= Beginning of Section =
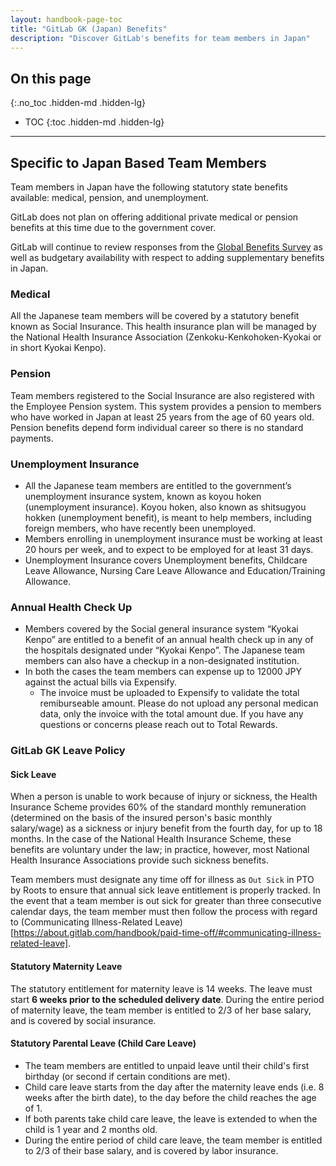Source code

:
 ```yaml
---
layout: handbook-page-toc
title: "GitLab GK (Japan) Benefits"
description: "Discover GitLab's benefits for team members in Japan"
---
```


## On this page
{:.no_toc .hidden-md .hidden-lg}

- TOC
{:toc .hidden-md .hidden-lg}

----

## Specific to Japan Based Team Members

Team members in Japan have the following statutory state benefits available: medical, pension, and unemployment.

GitLab does not plan on offering additional private medical or pension benefits at this time due to the government cover.

GitLab will continue to review responses from the [Global Benefits Survey](/handbook/total-rewards/benefits/benefits-survey/#global-benefits-survey) as well as budgetary availability with respect to adding supplementary benefits in Japan. 

### Medical

All the Japanese team members will be covered by a statutory benefit known as Social Insurance. This health insurance plan will be managed by the National Health Insurance Association (Zenkoku-Kenkohoken-Kyokai or in short Kyokai Kenpo). 

### Pension

Team members registered to the Social Insurance are also registered with the Employee Pension system. This system provides a pension to members who have worked in Japan at least 25 years from the age of 60 years old. Pension benefits depend form individual career so there is no standard payments.

### Unemployment Insurance

* All the Japanese team members are entitled to the government’s unemployment insurance system, known as koyou hoken (unemployment insurance). Koyou hoken, also known as shitsugyou hokken (unemployment benefit), is meant to help members, including foreign members, who have recently been unemployed. 
* Members enrolling in unemployment insurance must be working at least 20 hours per week, and to expect to be employed for at least 31 days.
* Unemployment Insurance covers Unemployment benefits, Childcare Leave Allowance, Nursing Care Leave Allowance and Education/Training Allowance.

### Annual Health Check Up 

* Members covered by the Social general insurance system “Kyokai Kenpo” are entitled to a benefit of an annual health check up in any of the hospitals designated under “Kyokai Kenpo”. The Japanese team members can also have a checkup in a non-designated institution. 
* In both the cases the team members can expense up to 12000 JPY against the actual bills via Expensify. 
    * The invoice must be uploaded to Expensify to validate the total remiburseable amount. Please do not upload any personal medican data, only the invoice with the total amount due. If you have any questions or concerns please reach out to Total Rewards.  

### GitLab GK Leave Policy

#### Sick Leave

When a person is unable to work because of injury or sickness, the Health Insurance Scheme provides 60% of the standard monthly remuneration (determined on the basis of the insured person's basic monthly salary/wage) as a sickness or injury benefit from the fourth day, for up to 18 months. In the case of the National Health Insurance Scheme, these benefits are voluntary under the law; in practice, however, most National Health Insurance Associations provide such sickness benefits.

Team members must designate any time off for illness as `Out Sick` in PTO by Roots to ensure that annual sick leave entitlement is properly tracked. In the event that a team member is out sick for greater than three consecutive calendar days, the team member must then follow the process with regard to (Communicating Illness-Related Leave)[https://about.gitlab.com/handbook/paid-time-off/#communicating-illness-related-leave].

#### Statutory Maternity Leave

The statutory entitlement for maternity leave is 14 weeks. The leave must start **6 weeks prior to the scheduled delivery date**. During the entire period of maternity leave, the team member is entitled to 2/3 of her base salary, and is covered by social insurance.

#### Statutory Parental Leave (Child Care Leave)

* The team members are entitled to unpaid leave until their child's first birthday (or second if certain conditions are met).
* Child care leave starts from the day after the maternity leave ends (i.e. 8 weeks after the birth date), to the day before the child reaches the age of 1.
* If both parents take child care leave, the leave is extended to when the child is 1 year and 2 months old.
* During the entire period of child care leave, the team member is entitled to 2/3 of their base salary, and is covered by labor insurance.
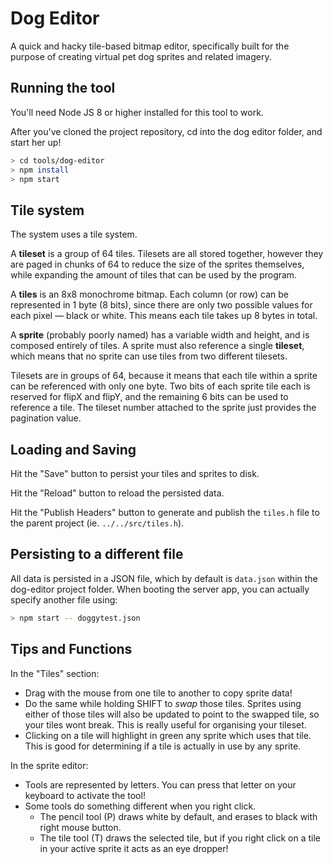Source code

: Dog Editor
==========

A quick and hacky tile-based bitmap editor, specifically built for the purpose
of creating virtual pet dog sprites and related imagery.

## Running the tool

You'll need Node JS 8 or higher installed for this tool to work.

After you've cloned the project repository, cd into the dog editor folder, and start her up!

```bash
> cd tools/dog-editor
> npm install
> npm start
```

## Tile system

The system uses a tile system.

A **tileset** is a group of 64 tiles. Tilesets are all stored together, however they are paged in chunks of 64 to reduce the size of the sprites themselves, while expanding the amount of tiles that can be used by the program.

A **tiles** is an 8x8 monochrome bitmap. Each column (or row) can be represented in 1 byte (8 bits), since there are only two possible values for each pixel — black or white. This means each tile takes up 8 bytes in total.

A **sprite** (probably poorly named) has a variable width and height, and is composed entirely of tiles. A sprite must also reference a single **tileset**, which means that no sprite can use tiles from two different tilesets.

Tilesets are in groups of 64, because it means that each tile within a sprite can be referenced with only one byte. Two bits of each sprite tile each is reserved for flipX and flipY, and the remaining 6 bits can be used to reference a tile. The tileset number attached to the sprite just provides the pagination value.

## Loading and Saving

Hit the "Save" button to persist your tiles and sprites to disk.

Hit the "Reload" button to reload the persisted data.

Hit the "Publish Headers" button to generate and publish the `tiles.h` file to the parent project (ie. `../../src/tiles.h`).

## Persisting to a different file

All data is persisted in a JSON file, which by default is `data.json` within the dog-editor project folder. When booting the server app, you can actually specify another file using:

```bash
> npm start -- doggytest.json
```

## Tips and Functions

In the "Tiles" section:

* Drag with the mouse from one tile to another to copy sprite data!
* Do the same while holding SHIFT to *swap* those tiles. Sprites using either of those tiles will also be updated to point to the swapped tile, so your tiles wont break. This is really useful for organising your tileset.
* Clicking on a tile will highlight in green any sprite which uses that tile. This is good for determining if a tile is actually in use by any sprite.

In the sprite editor:

* Tools are represented by letters. You can press that letter on your keyboard to activate the tool!
* Some tools do something different when you right click.
  * The pencil tool (P) draws white by default, and erases to black with right mouse button.
  * The tile tool (T) draws the selected tile, but if you right click on a tile in your active sprite it acts as an eye dropper!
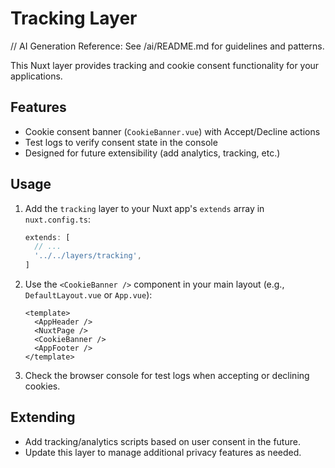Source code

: # Tracking Layer

// AI Generation Reference: See /ai/README.md for guidelines and patterns.

This Nuxt layer provides tracking and cookie consent functionality for your applications.

## Features
- Cookie consent banner (`CookieBanner.vue`) with Accept/Decline actions
- Test logs to verify consent state in the console
- Designed for future extensibility (add analytics, tracking, etc.)

## Usage
1. Add the `tracking` layer to your Nuxt app's `extends` array in `nuxt.config.ts`:
   ```ts
   extends: [
     // ...
     '../../layers/tracking',
   ]
   ```
2. Use the `<CookieBanner />` component in your main layout (e.g., `DefaultLayout.vue` or `App.vue`):
   ```vue
   <template>
     <AppHeader />
     <NuxtPage />
     <CookieBanner />
     <AppFooter />
   </template>
   ```
3. Check the browser console for test logs when accepting or declining cookies.

## Extending
- Add tracking/analytics scripts based on user consent in the future.
- Update this layer to manage additional privacy features as needed.
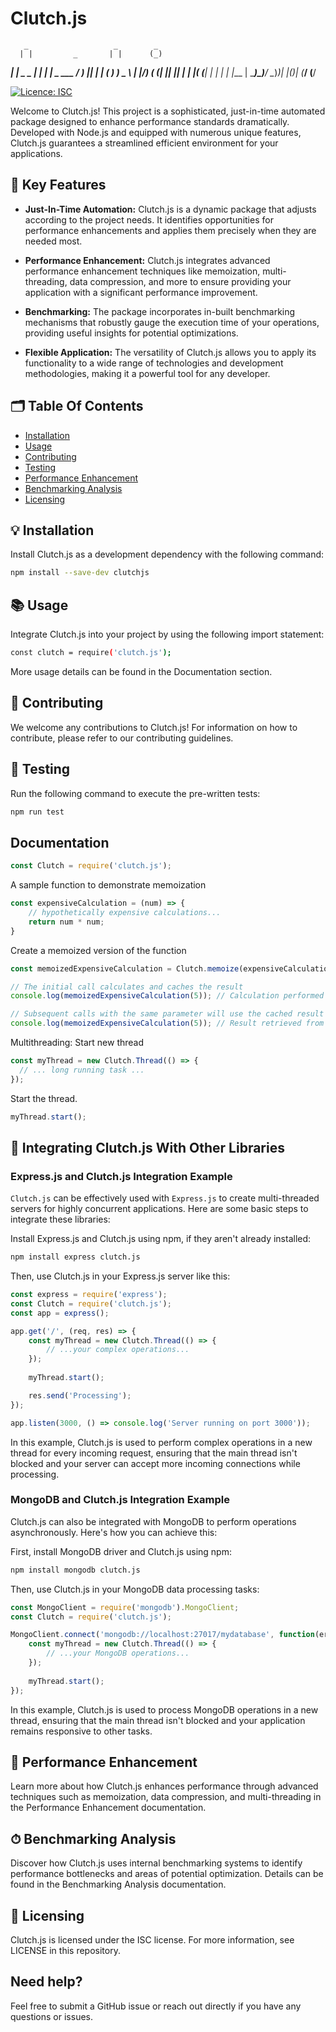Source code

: # Clutch.js

       _                   _        _      
      | |         _       | |      (_)     
  ____| | _   _ _| |_ ____| |__     _  ___ 
 / ___) || | | (_   _) ___)  _ \   | |/___)
( (___| || |_| | | |( (___| | | |_ | |___ |
 \____)\_)____/   \__)____)_| |_(_)| (___/ 
                                 (__/      


[![Licence: ISC](https://badgen.net/badge/license/ISC/blue)](./LICENSE)

Welcome to Clutch.js! This project is a sophisticated, just-in-time automated package designed to enhance performance standards dramatically. Developed with Node.js and equipped with numerous unique features, Clutch.js guarantees a streamlined efficient environment for your applications.

## 🚀 Key Features

- **Just-In-Time Automation:** Clutch.js is a dynamic package that adjusts according to the project needs. It identifies opportunities for performance enhancements and applies them precisely when they are needed most.

- **Performance Enhancement:** Clutch.js integrates advanced performance enhancement techniques like memoization, multi-threading, data compression, and more to ensure providing your application with a significant performance improvement.

- **Benchmarking:** The package incorporates in-built benchmarking mechanisms that robustly gauge the execution time of your operations, providing useful insights for potential optimizations.

- **Flexible Application:** The versatility of Clutch.js allows you to apply its functionality to a wide range of technologies and development methodologies, making it a powerful tool for any developer.

## 🗂 Table Of Contents

- [Installation](#-installation)
- [Usage](#-usage)
- [Contributing](#-contributing)
- [Testing](#-testing)
- [Performance Enhancement](#-performance-enhancement)
- [Benchmarking Analysis](#-benchmarking-analysis)
- [Licensing](#-licensing)

## 💡 Installation

Install Clutch.js as a development dependency with the following command:

```bash
npm install --save-dev clutchjs
```

## 📚 Usage
Integrate Clutch.js into your project by using the following import statement:

```bash
const clutch = require('clutch.js');
```

More usage details can be found in the Documentation section.

## 👥 Contributing
We welcome any contributions to Clutch.js! For information on how to contribute, please refer to our contributing guidelines.

## 🧪 Testing
Run the following command to execute the pre-written tests:

```bash
npm run test
```

## Documentation

```javascript
const Clutch = require('clutch.js');
```

A sample function to demonstrate memoization
```javascript
const expensiveCalculation = (num) => {
    // hypothetically expensive calculations...
    return num * num;
}
```

Create a memoized version of the function
```javascript
const memoizedExpensiveCalculation = Clutch.memoize(expensiveCalculation);

// The initial call calculates and caches the result
console.log(memoizedExpensiveCalculation(5)); // Calculation performed

// Subsequent calls with the same parameter will use the cached result
console.log(memoizedExpensiveCalculation(5)); // Result retrieved from cache
```

Multithreading: Start new thread
```javascript
const myThread = new Clutch.Thread(() => {
  // ... long running task ...
});
```

Start the thread.
```javascript
myThread.start();
```

## 🔗 Integrating Clutch.js With Other Libraries

### Express.js and Clutch.js Integration Example

`Clutch.js` can be effectively used with `Express.js` to create multi-threaded servers for highly concurrent applications. Here are some basic steps to integrate these libraries:

Install Express.js and Clutch.js using npm, if they aren't already installed:

```bash
npm install express clutch.js
```

Then, use Clutch.js in your Express.js server like this:

```javascript
const express = require('express');
const Clutch = require('clutch.js');
const app = express();

app.get('/', (req, res) => {
    const myThread = new Clutch.Thread(() => {
        // ...your complex operations...
    });
    
    myThread.start();

    res.send('Processing');
});

app.listen(3000, () => console.log('Server running on port 3000'));
```

In this example, Clutch.js is used to perform complex operations in a new thread for every incoming request, ensuring that the main thread isn't blocked and your server can accept more incoming connections while processing.

### MongoDB and Clutch.js Integration Example
Clutch.js can also be integrated with MongoDB to perform operations asynchronously. Here's how you can achieve this:

First, install MongoDB driver and Clutch.js using npm:

```bash
npm install mongodb clutch.js
```

Then, use Clutch.js in your MongoDB data processing tasks:

```javascript
const MongoClient = require('mongodb').MongoClient;
const Clutch = require('clutch.js');

MongoClient.connect('mongodb://localhost:27017/mydatabase', function(err, db) {
    const myThread = new Clutch.Thread(() => {
        // ...your MongoDB operations...
    });
    
    myThread.start();
});
```

In this example, Clutch.js is used to process MongoDB operations in a new thread, ensuring that the main thread isn't blocked and your application remains responsive to other tasks.

## 🚄 Performance Enhancement
Learn more about how Clutch.js enhances performance through advanced techniques such as memoization, data compression, and multi-threading in the Performance Enhancement documentation.

## ⏱ Benchmarking Analysis
Discover how Clutch.js uses internal benchmarking systems to identify performance bottlenecks and areas of potential optimization. Details can be found in the Benchmarking Analysis documentation.

## 📝 Licensing
Clutch.js is licensed under the ISC license. For more information, see LICENSE in this repository.

## Need help?
Feel free to submit a GitHub issue or reach out directly if you have any questions or issues.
= End of Section =
Provide the lines again, unchanged, from where the data above begins through the line containing "GitLab does not", both ends included, omitting pictures and adding nothing.

_Response to the exercise_
Source code

:
 ```yaml
---
layout: handbook-page-toc
title: "GitLab GK (Japan) Benefits"
description: "Discover GitLab's benefits for team members in Japan"
---
```


## On this page
{:.no_toc .hidden-md .hidden-lg}

- TOC
{:toc .hidden-md .hidden-lg}

----

## Specific to Japan Based Team Members

Team members in Japan have the following statutory state benefits available: medical, pension, and unemployment.

GitLab does not plan on offering additional private medical or pension benefits at this time due to the government cover.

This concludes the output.